Rothbard alertait sur la montée d’un « égalitarisme communautaire » qui enferme la société dans une division permanente entre oppresseurs et victimes. De fait, l’idéologie de la justice sociale s’est institutionnalisée et façonne désormais les politiques européennes et nationales. La mémoire historique est réécrite au prisme de la repentance et de la culpabilisation, érigeant en dogme une lecture victimaire du passé.
La résolution du Parlement européen sur « l’importance de la mémoire européenne pour l’avenir de l’Europe » en est un parfait exemple. Sous couvert de promouvoir un devoir de mémoire, elle impose une vision de l’histoire qui ne laisse plus de place à une conscience nationale sereine. Loin de l’unité européenne qu’elle prétend renforcer, cette approche enferme les peuples dans une logique de réparation infinie et détruit les récits collectifs au profit d’une moralisation permanente.

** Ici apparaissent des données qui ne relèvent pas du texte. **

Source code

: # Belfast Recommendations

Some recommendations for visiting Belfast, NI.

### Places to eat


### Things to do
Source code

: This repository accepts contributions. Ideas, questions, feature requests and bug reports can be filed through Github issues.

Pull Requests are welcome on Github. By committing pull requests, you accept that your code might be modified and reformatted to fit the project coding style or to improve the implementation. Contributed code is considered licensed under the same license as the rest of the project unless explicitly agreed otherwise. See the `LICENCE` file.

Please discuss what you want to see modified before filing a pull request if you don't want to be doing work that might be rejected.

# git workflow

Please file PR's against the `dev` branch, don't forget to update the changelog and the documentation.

Deuxième avertissement de Rothbard : un environnementalisme qui, loin de s’appuyer sur une écologie scientifique et rationnelle, sert un projet profondément anti-humaniste. Là encore, l’analyse se vérifie. Le Pacte vert pour l’Europe, s’il se drape dans le langage du progrès, traduit en réalité une vision de la transition écologique qui punit la puissance économique et industrielle au lieu de l’encourager.

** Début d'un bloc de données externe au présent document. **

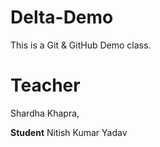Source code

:# Delta-Demo
This is a Git &amp; GitHub Demo class.

# Teacher 
Shardha Khapra,

**Student**
Nitish Kumar Yadav 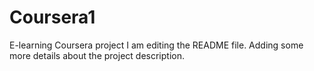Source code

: # Coursera1
E-learning Coursera project
I am editing the README file. Adding some more details about the project description.
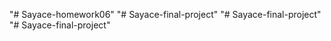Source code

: "# Sayace-homework06" 
"# Sayace-final-project" 
"# Sayace-final-project" 
"# Sayace-final-project"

Les exigences de décarbonation à marche forcée, la mise en péril des filières industrielles et agricoles sous prétexte d’impératifs climatiques irréalistes et l’interdiction progressive des technologies existantes sans alternative viable sont autant de mesures qui affaiblissent les nations européennes.
Derrière l’objectif affiché d’un avenir durable, il y a une idéologie de la restriction qui freine l’innovation et précipite l’Europe dans une dépendance accrue aux puissances qui, elles, n’ont pas renoncé à leur souveraineté énergétique et industrielle.

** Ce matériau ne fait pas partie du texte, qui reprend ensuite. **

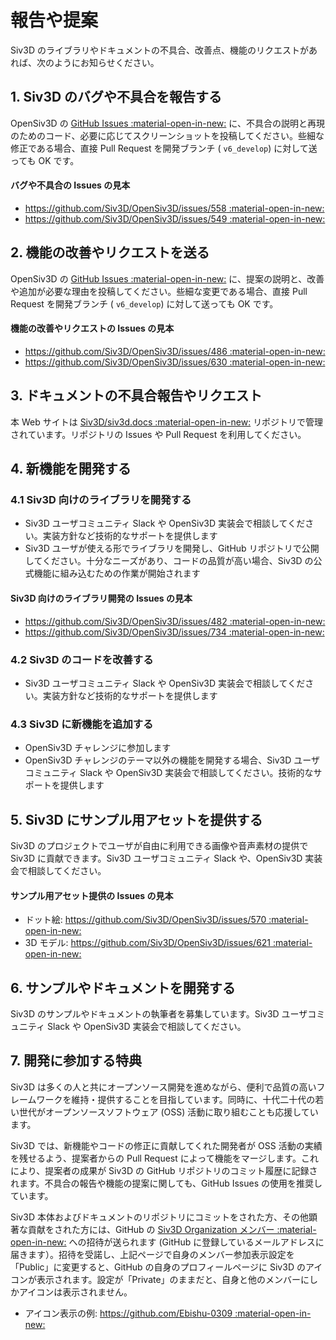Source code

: # 報告や提案
Siv3D のライブラリやドキュメントの不具合、改善点、機能のリクエストがあれば、次のようにお知らせください。

## 1. Siv3D のバグや不具合を報告する
OpenSiv3D の [GitHub Issues :material-open-in-new:](https://github.com/Siv3D/OpenSiv3D/issues) に、不具合の説明と再現のためのコード、必要に応じてスクリーンショットを投稿してください。些細な修正である場合、直接 Pull Request を開発ブランチ ( `v6_develop`) に対して送っても OK です。

#### バグや不具合の Issues の見本
- [https://github.com/Siv3D/OpenSiv3D/issues/558 :material-open-in-new:](https://github.com/Siv3D/OpenSiv3D/issues/558)
- [https://github.com/Siv3D/OpenSiv3D/issues/549 :material-open-in-new:](https://github.com/Siv3D/OpenSiv3D/issues/549)


## 2. 機能の改善やリクエストを送る
OpenSiv3D の [GitHub Issues :material-open-in-new:](https://github.com/Siv3D/OpenSiv3D/issues) に、提案の説明と、改善や追加が必要な理由を投稿してください。些細な変更である場合、直接 Pull Request を開発ブランチ ( `v6_develop`) に対して送っても OK です。

#### 機能の改善やリクエストの Issues の見本
- [https://github.com/Siv3D/OpenSiv3D/issues/486 :material-open-in-new:](https://github.com/Siv3D/OpenSiv3D/issues/486)
- [https://github.com/Siv3D/OpenSiv3D/issues/630 :material-open-in-new:](https://github.com/Siv3D/OpenSiv3D/issues/630)


## 3. ドキュメントの不具合報告やリクエスト
本 Web サイトは [Siv3D/siv3d.docs :material-open-in-new:](https://github.com/Siv3D/siv3d.docs) リポジトリで管理されています。リポジトリの Issues や Pull Request を利用してください。


## 4. 新機能を開発する

### 4.1 Siv3D 向けのライブラリを開発する
- Siv3D ユーザコミュニティ Slack や OpenSiv3D 実装会で相談してください。実装方針など技術的なサポートを提供します
- Siv3D ユーザが使える形でライブラリを開発し、GitHub リポジトリで公開してください。十分なニーズがあり、コードの品質が高い場合、Siv3D の公式機能に組み込むための作業が開始されます

#### Siv3D 向けのライブラリ開発の Issues の見本
- [https://github.com/Siv3D/OpenSiv3D/issues/482 :material-open-in-new:](https://github.com/Siv3D/OpenSiv3D/issues/482)
- [https://github.com/Siv3D/OpenSiv3D/issues/734 :material-open-in-new:](https://github.com/Siv3D/OpenSiv3D/issues/734)


### 4.2 Siv3D のコードを改善する
- Siv3D ユーザコミュニティ Slack や OpenSiv3D 実装会で相談してください。実装方針など技術的なサポートを提供します


### 4.3 Siv3D に新機能を追加する
- OpenSiv3D チャレンジに参加します
- OpenSiv3D チャレンジのテーマ以外の機能を開発する場合、Siv3D ユーザコミュニティ Slack や OpenSiv3D 実装会で相談してください。技術的なサポートを提供します


## 5. Siv3D にサンプル用アセットを提供する
Siv3D のプロジェクトでユーザが自由に利用できる画像や音声素材の提供で Siv3D に貢献できます。Siv3D ユーザコミュニティ Slack や、OpenSiv3D 実装会で相談してください。

#### サンプル用アセット提供の Issues の見本
- ドット絵: [https://github.com/Siv3D/OpenSiv3D/issues/570 :material-open-in-new:](https://github.com/Siv3D/OpenSiv3D/issues/570)
- 3D モデル: [https://github.com/Siv3D/OpenSiv3D/issues/621 :material-open-in-new:](https://github.com/Siv3D/OpenSiv3D/issues/621)


## 6. サンプルやドキュメントを開発する
Siv3D のサンプルやドキュメントの執筆者を募集しています。Siv3D ユーザコミュニティ Slack や OpenSiv3D 実装会で相談してください。


## 7. 開発に参加する特典
Siv3D は多くの人と共にオープンソース開発を進めながら、便利で品質の高いフレームワークを維持・提供することを目指しています。同時に、十代二十代の若い世代がオープンソースソフトウェア (OSS) 活動に取り組むことも応援しています。

Siv3D では、新機能やコードの修正に貢献してくれた開発者が OSS 活動の実績を残せるよう、提案者からの Pull Request によって機能をマージします。これにより、提案者の成果が Siv3D の GitHub リポジトリのコミット履歴に記録されます。不具合の報告や機能の提案に関しても、GitHub Issues の使用を推奨しています。

Siv3D 本体およびドキュメントのリポジトリにコミットをされた方、その他顕著な貢献をされた方には、GitHub の [Siv3D Organization メンバー :material-open-in-new:](https://github.com/orgs/Siv3D/people) への招待が送られます (GitHub に登録しているメールアドレスに届きます）。招待を受諾し、上記ページで自身のメンバー参加表示設定を「Public」に変更すると、GitHub の自身のプロフィールページに Siv3D のアイコンが表示されます。設定が「Private」のままだと、自身と他のメンバーにしかアイコンは表示されません。

- アイコン表示の例: [https://github.com/Ebishu-0309 :material-open-in-new:](https://github.com/Ebishu-0309)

Enfin, Rothbard dénonçait l’émergence d’un « puritanisme de gauche », qui ne se limite plus à la santé physique mais s’étend au langage, aux comportements et aux modes de vie. De fait, l’idéologie du gender mainstreaming, la promotion d’un antiracisme bureaucratique et la régulation toujours plus poussée du discours public ont engendré un climat de surveillance généralisée des esprits.
Dans les institutions européennes, ces principes ne sont plus des choix de société débattus mais des obligations imposées. La Commission européenne fait du gender mainstreaming un critère d’évaluation des politiques publiques. La lutte contre le racisme devient un levier pour remodeler les normes sociales, et non plus une simple politique de protection des individus.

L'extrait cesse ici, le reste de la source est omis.